Roman Gałęzewski: Bardzo ciekawa i żenująca jest próba podjęta przez Lecha Wałęsę, ucieczki od „Solidarności” z roku 1989 i jego twierdzenie, że w roku 1980 „Solidarność” wszystko załatwiła. To oczywista nieprawda. Niemal na całą dekadę ponownie straciliśmy wolność w grudniu 1991 roku, po czym Wałęsa został na barkach robotników wyniesiony do rangi prezydenta Polski, a dziś pluje na „Solidarność”. Zarzuca związkowi działania polityczne, a tymczasem on i wielu innych polityków wykorzystali robotników do własnych celów.
Prawda jest taka, że bez tych robotników Wałęsa nie byłby nawet przewodniczącym związku w stoczni. O wiele trudniej było przejść procedury wyłaniające szefa zakładowej „Solidarności”, niż wygrać wybory na przewodniczącego struktur krajowych. On swoje zwycięstwa zawdzięcza nam. Wałęsa bez związku byłby nikim, a związek bez niego działałby i tak.
„Solidarność” trzydzieści lat temu zapoczątkowała przemiany, ale dokonały się one dzięki aktywności związku i ruchu społecznego przed dwiema dekadami. I nie ma sensu dzielenie „Solidarności” na lepszą i gorszą. Tę „przed” i tę „po”.
Dziś „Solidarność” jest wyrzutem sumienia wielu polityków, w tym Tuska i Wałęsy. Oni zajmują się sobą, a na przykład stoczni praktycznie nie ma.
Nasz związek zapłacił za wybory dokonane przez Wałęsę. Struktury związkowe wyniosły go tak wysoko, a dziś były przewodniczący śmie wytykać co tylko się da związkowi, najczęściej stawiając jakieś wyimaginowane zarzuty.
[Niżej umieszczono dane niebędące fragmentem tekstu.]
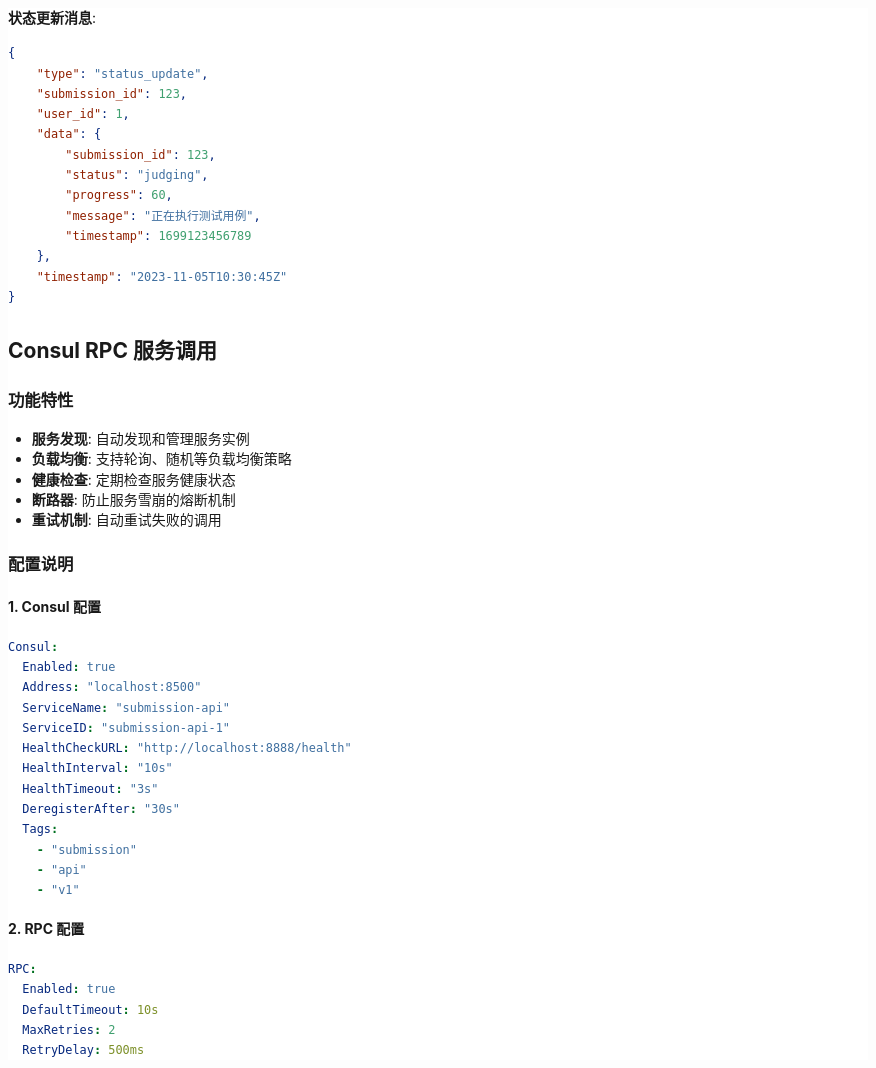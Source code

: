 
**状态更新消息**:
```json
{
    "type": "status_update",
    "submission_id": 123,
    "user_id": 1,
    "data": {
        "submission_id": 123,
        "status": "judging",
        "progress": 60,
        "message": "正在执行测试用例",
        "timestamp": 1699123456789
    },
    "timestamp": "2023-11-05T10:30:45Z"
}
```

## Consul RPC 服务调用

### 功能特性

- **服务发现**: 自动发现和管理服务实例
- **负载均衡**: 支持轮询、随机等负载均衡策略
- **健康检查**: 定期检查服务健康状态
- **断路器**: 防止服务雪崩的熔断机制
- **重试机制**: 自动重试失败的调用

### 配置说明

#### 1. Consul 配置

```yaml
Consul:
  Enabled: true
  Address: "localhost:8500"
  ServiceName: "submission-api"
  ServiceID: "submission-api-1"
  HealthCheckURL: "http://localhost:8888/health"
  HealthInterval: "10s"
  HealthTimeout: "3s"
  DeregisterAfter: "30s"
  Tags:
    - "submission"
    - "api"
    - "v1"
```

#### 2. RPC 配置

```yaml
RPC:
  Enabled: true
  DefaultTimeout: 10s
  MaxRetries: 2
  RetryDelay: 500ms
```
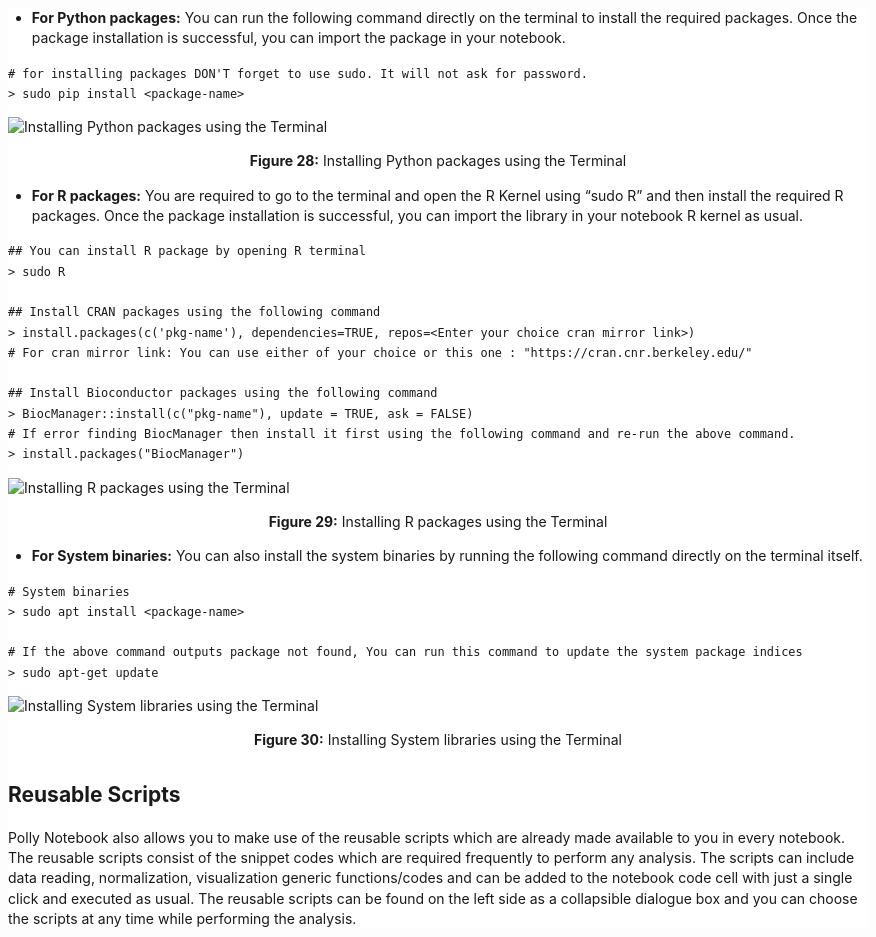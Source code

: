 * **For Python packages:** You can run the following command directly on the terminal to install the required packages. Once the package installation is successful, you can import the package in your notebook.

```
# for installing packages DON'T forget to use sudo. It will not ask for password.
> sudo pip install <package-name>
```

![Installing Python packages using the Terminal](./img/28.png "Installing Python packages using the Terminal") <center>**Figure 28:** Installing Python packages using the Terminal</center>

* **For R packages:** You are required to go to the terminal and open the R Kernel using “sudo R” and then install the required R packages. Once the package installation is successful, you can import the library in your notebook  R kernel as usual.

```
## You can install R package by opening R terminal
> sudo R
 
## Install CRAN packages using the following command
> install.packages(c('pkg-name'), dependencies=TRUE, repos=<Enter your choice cran mirror link>)
# For cran mirror link: You can use either of your choice or this one : "https://cran.cnr.berkeley.edu/"

## Install Bioconductor packages using the following command
> BiocManager::install(c("pkg-name"), update = TRUE, ask = FALSE)
# If error finding BiocManager then install it first using the following command and re-run the above command.
> install.packages("BiocManager")
```

![Installing R packages using the Terminal](./img/29.png "Installing R packages using the Terminal") <center>**Figure 29:** Installing R packages using the Terminal</center>

* **For System binaries:** You can also install the system binaries by running the following command directly on the terminal itself.

```
# System binaries
> sudo apt install <package-name>
 
# If the above command outputs package not found, You can run this command to update the system package indices
> sudo apt-get update
```


![Installing System libraries using the Terminal](./img/30.png "Installing System libraries using the Terminal") <center>**Figure 30:** Installing System libraries using the Terminal</center>

## Reusable Scripts

Polly Notebook also allows you to make use of the reusable scripts which are already made available to you in every notebook. The reusable scripts consist of the snippet codes which are required frequently to perform any analysis. The scripts can include data reading, normalization, visualization generic functions/codes and can be added to the notebook code cell with just a single click and executed as usual.  The reusable scripts can be found on the left side as a collapsible dialogue box and you can choose the scripts at any time while performing the analysis.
- Skąd wziął się ten sukces „Solidarności” i skąd bierze się tak ciężka atmosfera, jaką możemy obserwować choćby w związku z obchodami trzydziestej rocznicy?
Roman Gałęzewski: W roku 1980 stało się to, co wcześniej nie było możliwe. W roku 1968 robotnicy nie poparli protestujących studentów, w roku 1970 studenci nie wsparli strajkujących robotników. A w Sierpniu protest się powiódł, jak się okazało potem było to chwilowe zwycięstwo, dzięki połączeniu sił robotników i inteligencji. Niestety, społeczne postulaty sierpniowego zrywu nie zostały zrealizowane do dziś, a wielu przedstawicieli inteligencji po prostu oszukało robotników przejmując władzę bez dbałości o ich interesy.
Wiele złego dzieje się za sprawą mediów. Nie chodzi o szeregowych dziennikarzy, ale o właścicieli gazet i telewizji. Ich biznesowe kalkulacje i polityczne układy. Przykładem tego jest „Gazeta Wyborcza”, której Wałęsa odebrał znaczek „Solidarność” a powinien odebrać gazetę temu środowisku związanemu z Unią Demokratyczną, a później Unią Wolności. To środowisko odcięło się i odwróciło od „Solidarności”. A media potulnie realizują antyzwiązkową propagandę.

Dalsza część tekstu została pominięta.